▸ Exercise description:
Your response should be an exact transcription of the data, images excluded.

Record set Block Start

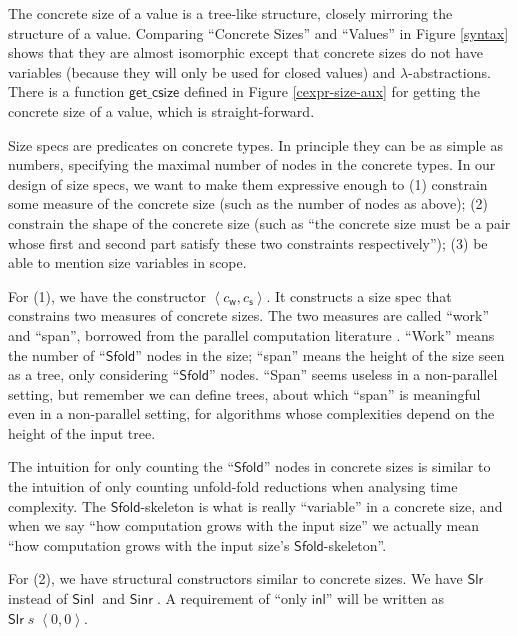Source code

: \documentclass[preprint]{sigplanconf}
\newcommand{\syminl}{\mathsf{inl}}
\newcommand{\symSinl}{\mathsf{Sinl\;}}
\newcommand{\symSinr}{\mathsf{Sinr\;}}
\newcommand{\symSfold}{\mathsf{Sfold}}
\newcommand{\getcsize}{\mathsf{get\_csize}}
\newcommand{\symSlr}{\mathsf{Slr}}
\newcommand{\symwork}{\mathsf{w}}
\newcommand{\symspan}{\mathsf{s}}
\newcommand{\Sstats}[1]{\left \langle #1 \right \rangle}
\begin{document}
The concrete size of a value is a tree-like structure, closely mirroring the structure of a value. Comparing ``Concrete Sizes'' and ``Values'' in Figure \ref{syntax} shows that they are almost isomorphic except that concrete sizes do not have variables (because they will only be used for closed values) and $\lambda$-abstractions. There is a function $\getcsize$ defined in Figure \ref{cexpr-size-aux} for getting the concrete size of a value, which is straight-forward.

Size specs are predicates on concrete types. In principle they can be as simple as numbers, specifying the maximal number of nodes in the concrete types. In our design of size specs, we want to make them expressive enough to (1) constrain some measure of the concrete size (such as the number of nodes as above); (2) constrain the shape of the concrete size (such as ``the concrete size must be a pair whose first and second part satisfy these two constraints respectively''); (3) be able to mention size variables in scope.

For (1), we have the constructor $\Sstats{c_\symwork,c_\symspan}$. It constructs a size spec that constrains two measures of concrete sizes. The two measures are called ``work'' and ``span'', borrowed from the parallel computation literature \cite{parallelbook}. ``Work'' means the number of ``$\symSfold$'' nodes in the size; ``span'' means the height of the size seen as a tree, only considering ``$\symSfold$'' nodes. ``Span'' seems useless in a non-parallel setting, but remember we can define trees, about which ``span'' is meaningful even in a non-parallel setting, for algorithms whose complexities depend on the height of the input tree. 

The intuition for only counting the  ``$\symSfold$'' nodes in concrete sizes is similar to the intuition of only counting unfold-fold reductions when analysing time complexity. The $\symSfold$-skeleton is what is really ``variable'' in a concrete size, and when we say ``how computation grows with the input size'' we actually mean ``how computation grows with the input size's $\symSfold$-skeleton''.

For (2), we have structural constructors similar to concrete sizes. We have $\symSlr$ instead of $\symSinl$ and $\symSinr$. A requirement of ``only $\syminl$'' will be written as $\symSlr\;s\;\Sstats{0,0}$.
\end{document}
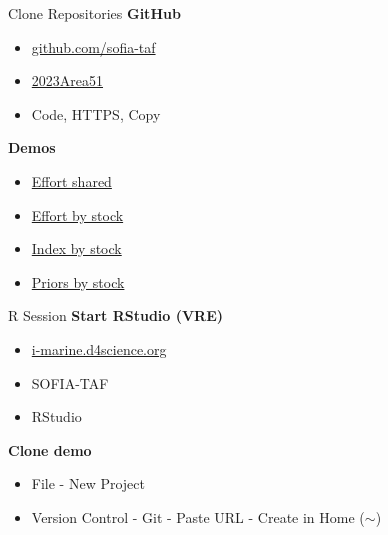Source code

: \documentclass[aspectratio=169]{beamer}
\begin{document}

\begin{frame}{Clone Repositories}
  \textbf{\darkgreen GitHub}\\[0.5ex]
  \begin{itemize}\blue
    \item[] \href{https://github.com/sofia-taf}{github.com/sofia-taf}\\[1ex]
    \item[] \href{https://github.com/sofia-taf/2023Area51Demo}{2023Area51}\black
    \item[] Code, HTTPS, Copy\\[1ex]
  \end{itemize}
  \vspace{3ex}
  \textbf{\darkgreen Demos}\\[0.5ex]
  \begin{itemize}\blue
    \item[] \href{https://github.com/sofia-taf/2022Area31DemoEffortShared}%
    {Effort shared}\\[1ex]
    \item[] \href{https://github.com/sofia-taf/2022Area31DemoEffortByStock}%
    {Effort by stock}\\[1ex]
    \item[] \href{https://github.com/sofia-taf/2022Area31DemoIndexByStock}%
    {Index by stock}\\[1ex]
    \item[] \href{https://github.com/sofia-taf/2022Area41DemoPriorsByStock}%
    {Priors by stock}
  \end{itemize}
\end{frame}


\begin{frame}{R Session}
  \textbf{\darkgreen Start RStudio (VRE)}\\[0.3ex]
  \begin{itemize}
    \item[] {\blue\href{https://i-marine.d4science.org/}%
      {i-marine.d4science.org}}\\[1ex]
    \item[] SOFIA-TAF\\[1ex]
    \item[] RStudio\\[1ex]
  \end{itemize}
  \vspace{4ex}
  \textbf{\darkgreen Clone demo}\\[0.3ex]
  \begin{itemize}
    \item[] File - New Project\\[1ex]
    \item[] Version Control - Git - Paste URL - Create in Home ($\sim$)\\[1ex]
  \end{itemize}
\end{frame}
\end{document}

Record set Block End

▸ Finished task:
Source code

: \documentclass[preprint]{sigplanconf}
\newcommand{\syminl}{\mathsf{inl}}
\newcommand{\symSinl}{\mathsf{Sinl\;}}
\newcommand{\symSinr}{\mathsf{Sinr\;}}
\newcommand{\symSfold}{\mathsf{Sfold}}
\newcommand{\getcsize}{\mathsf{get\_csize}}
\newcommand{\symSlr}{\mathsf{Slr}}
\newcommand{\symwork}{\mathsf{w}}
\newcommand{\symspan}{\mathsf{s}}
\newcommand{\Sstats}[1]{\left \langle #1 \right \rangle}
\begin{document}
The concrete size of a value is a tree-like structure, closely mirroring the structure of a value. Comparing ``Concrete Sizes'' and ``Values'' in Figure \ref{syntax} shows that they are almost isomorphic except that concrete sizes do not have variables (because they will only be used for closed values) and $\lambda$-abstractions. There is a function $\getcsize$ defined in Figure \ref{cexpr-size-aux} for getting the concrete size of a value, which is straight-forward.

Size specs are predicates on concrete types. In principle they can be as simple as numbers, specifying the maximal number of nodes in the concrete types. In our design of size specs, we want to make them expressive enough to (1) constrain some measure of the concrete size (such as the number of nodes as above); (2) constrain the shape of the concrete size (such as ``the concrete size must be a pair whose first and second part satisfy these two constraints respectively''); (3) be able to mention size variables in scope.

For (1), we have the constructor $\Sstats{c_\symwork,c_\symspan}$. It constructs a size spec that constrains two measures of concrete sizes. The two measures are called ``work'' and ``span'', borrowed from the parallel computation literature \cite{parallelbook}. ``Work'' means the number of ``$\symSfold$'' nodes in the size; ``span'' means the height of the size seen as a tree, only considering ``$\symSfold$'' nodes. ``Span'' seems useless in a non-parallel setting, but remember we can define trees, about which ``span'' is meaningful even in a non-parallel setting, for algorithms whose complexities depend on the height of the input tree. 

The intuition for only counting the  ``$\symSfold$'' nodes in concrete sizes is similar to the intuition of only counting unfold-fold reductions when analysing time complexity. The $\symSfold$-skeleton is what is really ``variable'' in a concrete size, and when we say ``how computation grows with the input size'' we actually mean ``how computation grows with the input size's $\symSfold$-skeleton''.

For (2), we have structural constructors similar to concrete sizes. We have $\symSlr$ instead of $\symSinl$ and $\symSinr$. A requirement of ``only $\syminl$'' will be written as $\symSlr\;s\;\Sstats{0,0}$.
\end{document}
Source code

: \documentclass[aspectratio=169]{beamer}
\begin{document}

\begin{frame}{Clone Repositories}
  \textbf{\darkgreen GitHub}\\[0.5ex]
  \begin{itemize}\blue
    \item[] \href{https://github.com/sofia-taf}{github.com/sofia-taf}\\[1ex]
    \item[] \href{https://github.com/sofia-taf/2023Area51Demo}{2023Area51}\black
    \item[] Code, HTTPS, Copy\\[1ex]
  \end{itemize}
  \vspace{3ex}
  \textbf{\darkgreen Demos}\\[0.5ex]
  \begin{itemize}\blue
    \item[] \href{https://github.com/sofia-taf/2022Area31DemoEffortShared}%
    {Effort shared}\\[1ex]
    \item[] \href{https://github.com/sofia-taf/2022Area31DemoEffortByStock}%
    {Effort by stock}\\[1ex]
    \item[] \href{https://github.com/sofia-taf/2022Area31DemoIndexByStock}%
    {Index by stock}\\[1ex]
    \item[] \href{https://github.com/sofia-taf/2022Area41DemoPriorsByStock}%
    {Priors by stock}
  \end{itemize}
\end{frame}


\begin{frame}{R Session}
  \textbf{\darkgreen Start RStudio (VRE)}\\[0.3ex]
  \begin{itemize}
    \item[] {\blue\href{https://i-marine.d4science.org/}%
      {i-marine.d4science.org}}\\[1ex]
    \item[] SOFIA-TAF\\[1ex]
    \item[] RStudio\\[1ex]
  \end{itemize}
  \vspace{4ex}
  \textbf{\darkgreen Clone demo}\\[0.3ex]
  \begin{itemize}
    \item[] File - New Project\\[1ex]
    \item[] Version Control - Git - Paste URL - Create in Home ($\sim$)\\[1ex]
  \end{itemize}
\end{frame}
\end{document}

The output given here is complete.